### WHAT TO PRODUCE
The records follow. Give them all back exactly.

[Opening DATASET ENTRIES section]

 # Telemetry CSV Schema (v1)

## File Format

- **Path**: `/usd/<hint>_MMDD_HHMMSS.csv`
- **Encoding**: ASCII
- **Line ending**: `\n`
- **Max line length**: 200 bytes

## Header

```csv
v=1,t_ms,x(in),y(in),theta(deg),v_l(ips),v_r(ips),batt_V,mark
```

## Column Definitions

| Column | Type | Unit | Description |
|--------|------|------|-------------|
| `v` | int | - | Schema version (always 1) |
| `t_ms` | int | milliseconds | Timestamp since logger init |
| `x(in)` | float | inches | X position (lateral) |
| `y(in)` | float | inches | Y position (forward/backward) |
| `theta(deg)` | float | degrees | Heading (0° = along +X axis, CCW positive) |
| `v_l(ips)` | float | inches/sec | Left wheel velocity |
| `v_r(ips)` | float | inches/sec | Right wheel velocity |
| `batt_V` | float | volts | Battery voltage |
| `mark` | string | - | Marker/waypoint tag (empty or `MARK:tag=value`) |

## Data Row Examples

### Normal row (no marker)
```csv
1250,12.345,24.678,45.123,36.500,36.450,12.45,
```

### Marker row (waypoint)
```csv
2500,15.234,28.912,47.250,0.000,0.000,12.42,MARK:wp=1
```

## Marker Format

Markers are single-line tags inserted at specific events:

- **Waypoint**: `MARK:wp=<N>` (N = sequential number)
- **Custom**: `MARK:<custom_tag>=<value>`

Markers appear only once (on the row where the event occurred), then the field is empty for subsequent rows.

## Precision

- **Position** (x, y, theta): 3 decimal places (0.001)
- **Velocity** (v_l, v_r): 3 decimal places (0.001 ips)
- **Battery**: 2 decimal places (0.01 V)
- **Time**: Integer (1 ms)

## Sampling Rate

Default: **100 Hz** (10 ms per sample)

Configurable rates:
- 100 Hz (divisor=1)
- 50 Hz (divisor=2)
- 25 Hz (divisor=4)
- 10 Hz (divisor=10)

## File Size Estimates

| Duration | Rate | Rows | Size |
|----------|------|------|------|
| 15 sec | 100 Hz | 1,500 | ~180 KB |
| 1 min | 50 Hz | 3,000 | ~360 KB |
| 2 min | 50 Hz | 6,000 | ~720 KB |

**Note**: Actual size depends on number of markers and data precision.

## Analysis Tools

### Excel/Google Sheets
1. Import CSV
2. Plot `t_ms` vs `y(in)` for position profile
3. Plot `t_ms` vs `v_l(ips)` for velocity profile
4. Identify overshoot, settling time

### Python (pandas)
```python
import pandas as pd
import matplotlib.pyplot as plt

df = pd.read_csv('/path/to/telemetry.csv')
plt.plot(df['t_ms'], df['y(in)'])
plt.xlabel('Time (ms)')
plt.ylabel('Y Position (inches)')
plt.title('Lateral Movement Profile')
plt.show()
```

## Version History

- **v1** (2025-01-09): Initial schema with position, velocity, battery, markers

[Closing DATASET ENTRIES section]

### RESULT
 # Telemetry CSV Schema (v1)

## File Format

- **Path**: `/usd/<hint>_MMDD_HHMMSS.csv`
- **Encoding**: ASCII
- **Line ending**: `\n`
- **Max line length**: 200 bytes

## Header

```csv
v=1,t_ms,x(in),y(in),theta(deg),v_l(ips),v_r(ips),batt_V,mark
```

## Column Definitions

| Column | Type | Unit | Description |
|--------|------|------|-------------|
| `v` | int | - | Schema version (always 1) |
| `t_ms` | int | milliseconds | Timestamp since logger init |
| `x(in)` | float | inches | X position (lateral) |
| `y(in)` | float | inches | Y position (forward/backward) |
| `theta(deg)` | float | degrees | Heading (0° = along +X axis, CCW positive) |
| `v_l(ips)` | float | inches/sec | Left wheel velocity |
| `v_r(ips)` | float | inches/sec | Right wheel velocity |
| `batt_V` | float | volts | Battery voltage |
| `mark` | string | - | Marker/waypoint tag (empty or `MARK:tag=value`) |

## Data Row Examples

### Normal row (no marker)
```csv
1250,12.345,24.678,45.123,36.500,36.450,12.45,
```

### Marker row (waypoint)
```csv
2500,15.234,28.912,47.250,0.000,0.000,12.42,MARK:wp=1
```

## Marker Format

Markers are single-line tags inserted at specific events:

- **Waypoint**: `MARK:wp=<N>` (N = sequential number)
- **Custom**: `MARK:<custom_tag>=<value>`

Markers appear only once (on the row where the event occurred), then the field is empty for subsequent rows.

## Precision

- **Position** (x, y, theta): 3 decimal places (0.001)
- **Velocity** (v_l, v_r): 3 decimal places (0.001 ips)
- **Battery**: 2 decimal places (0.01 V)
- **Time**: Integer (1 ms)

## Sampling Rate

Default: **100 Hz** (10 ms per sample)

Configurable rates:
- 100 Hz (divisor=1)
- 50 Hz (divisor=2)
- 25 Hz (divisor=4)
- 10 Hz (divisor=10)

## File Size Estimates

| Duration | Rate | Rows | Size |
|----------|------|------|------|
| 15 sec | 100 Hz | 1,500 | ~180 KB |
| 1 min | 50 Hz | 3,000 | ~360 KB |
| 2 min | 50 Hz | 6,000 | ~720 KB |

**Note**: Actual size depends on number of markers and data precision.

## Analysis Tools

### Excel/Google Sheets
1. Import CSV
2. Plot `t_ms` vs `y(in)` for position profile
3. Plot `t_ms` vs `v_l(ips)` for velocity profile
4. Identify overshoot, settling time

### Python (pandas)
```python
import pandas as pd
import matplotlib.pyplot as plt

df = pd.read_csv('/path/to/telemetry.csv')
plt.plot(df['t_ms'], df['y(in)'])
plt.xlabel('Time (ms)')
plt.ylabel('Y Position (inches)')
plt.title('Lateral Movement Profile')
plt.show()
```

## Version History

- **v1** (2025-01-09): Initial schema with position, velocity, battery, markers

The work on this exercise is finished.